In 1904, an agreement is signed between Turkey and France, for the construction and exploitation of the new construction works at the port of Thessaloniki. The implementation of the works is undertaken by the newly established French company Société Anonyme Ottomane de Construction et Exploitation du Port de Salonique, with the right to exploit until the year 1944. In a short period of time, the works at Pier 1 are concluded and a quay is constructed between Piers 1 and 2, the eastern quay of the 2nd pier which is part of today's wave-breaker is also constructed as well as a railroad network, water distribution networks, gas lighting and sewage networks and warehouses are built on Pier 1. In addition to the above, the first cranes were procured for the loading/unloading of cargoes on/from the ships.
Up until 1912, the construction of the Customs Office building is concluded, a project that was designed by the Levantine architect Alexandre Vallaury and built by the architect Eli Modiano.

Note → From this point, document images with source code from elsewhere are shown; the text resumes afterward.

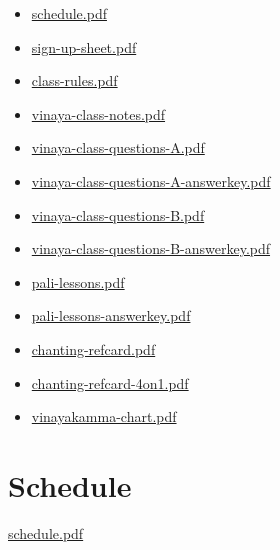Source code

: \begin{itemize}
\tightlist
\item
  \href{./includes/docs/schedule.pdf}{schedule.pdf}
\item
  \href{./includes/docs/sign-up-sheet.pdf}{sign-up-sheet.pdf}
\item
  \href{./includes/docs/class-rules.pdf}{class-rules.pdf}
\item
  \href{./includes/docs/vinaya-class-notes.pdf}{vinaya-class-notes.pdf}
\item
  \href{./includes/docs/vinaya-class-questions-A.pdf}{vinaya-class-questions-A.pdf}
\item
  \href{./includes/docs/vinaya-class-questions-A-answerkey.pdf}{vinaya-class-questions-A-answerkey.pdf}
\item
  \href{./includes/docs/vinaya-class-questions-B.pdf}{vinaya-class-questions-B.pdf}
\item
  \href{./includes/docs/vinaya-class-questions-B-answerkey.pdf}{vinaya-class-questions-B-answerkey.pdf}
\item
  \href{./includes/docs/pali-lessons.pdf}{pali-lessons.pdf}
\item
  \href{./includes/docs/pali-lessons-answerkey.pdf}{pali-lessons-answerkey.pdf}
\item
  \href{./includes/docs/chanting-refcard.pdf}{chanting-refcard.pdf}
\item
  \href{./includes/docs/chanting-refcard-4on1.pdf}{chanting-refcard-4on1.pdf}
\item
  \href{./includes/docs/vinayakamma-chart.pdf}{vinayakamma-chart.pdf}
\end{itemize}

\section{Schedule}

\href{./includes/docs/schedule.pdf}{schedule.pdf}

On October 26th 1912, the Greek army liberates Thessaloniki and its port. Following the end of the Balkan Wars (1913) and the territorial marking of the boundaries of the Balkan states, the port of Thessaloniki, which was servicing the needs of a wide area of the Balkan peninsula, limited its mainland to the Greek territory (approximately 80km to the north of Thessaloniki).
In order to allow it to continue playing its natural role as a port, which is to service the needs of all the inhabitants of the Balkans, the Greek government established the Free Zone of the port of Thessaloniki in 1914. Its space covers the greater area of the port and a wall from the remaining Free Port, which occupied the 1st pier, separates it. In this area, all the stored, in transit and loaded/unloaded cargoes are circulating without customs' inspection and are exempt from import or other taxes and duties, with the exclusion of loading/unloading and storage rights.
In order to service the Yugoslav transit-trade through the port of Thessaloniki and as a result of the friendly relations between the two countries, the Yugoslav Free Zone of the port of Thessaloniki was established in the year 1923 and it was located in a surrounded-by-wall area of 94,000 square meters and included Pier 2 with a quay that was to provide services to ships, quay 9. The Yugoslav Free Zone was dissolved in 1975 and after the expiry of extensions to the agreement in 1995, any Yugoslav merchandise is moved from the Free Zone of the port of Thessaloniki, without the provision of any special regulations.
During the Second World War, the port of Thessaloniki is found occupied by the German army (1941-1944) and due to its constant bombardment by the British and U.S. Air Forces, in addition to a series of explosions by the Germans during their retreat, almost all the port installations were totally ruined.
Since the end of World War II and up until today, the port of Thessaloniki is constantly expanding westwards, initially with the restoration of its installations and afterwards with the construction of new piers, warehouses, motorways and railway lines, and a simultaneous procurement of mechanical equipment. Immediately after the War in the year 1946, the 3rd pier (Lancashire pier) is constructed. In 1962, the 4th pier (Bescinar pier) and in 1966, the 5th pier was constructed. In 1972, works for the construction of the 6th pier commence, the larger part of which were concluded in 1989, which was the first year of operation of the Cargo Terminal.
During the 1990's, the major part of the project for the deepening – removal of mud and grease waste- embankment of the foundation of the 6th pier is materialized, upgrading the area environmentally and increasing substantially the storage capacity of the port of Thessaloniki. Also, the direct road link with the national road network of the country is constructed, by-passing the city.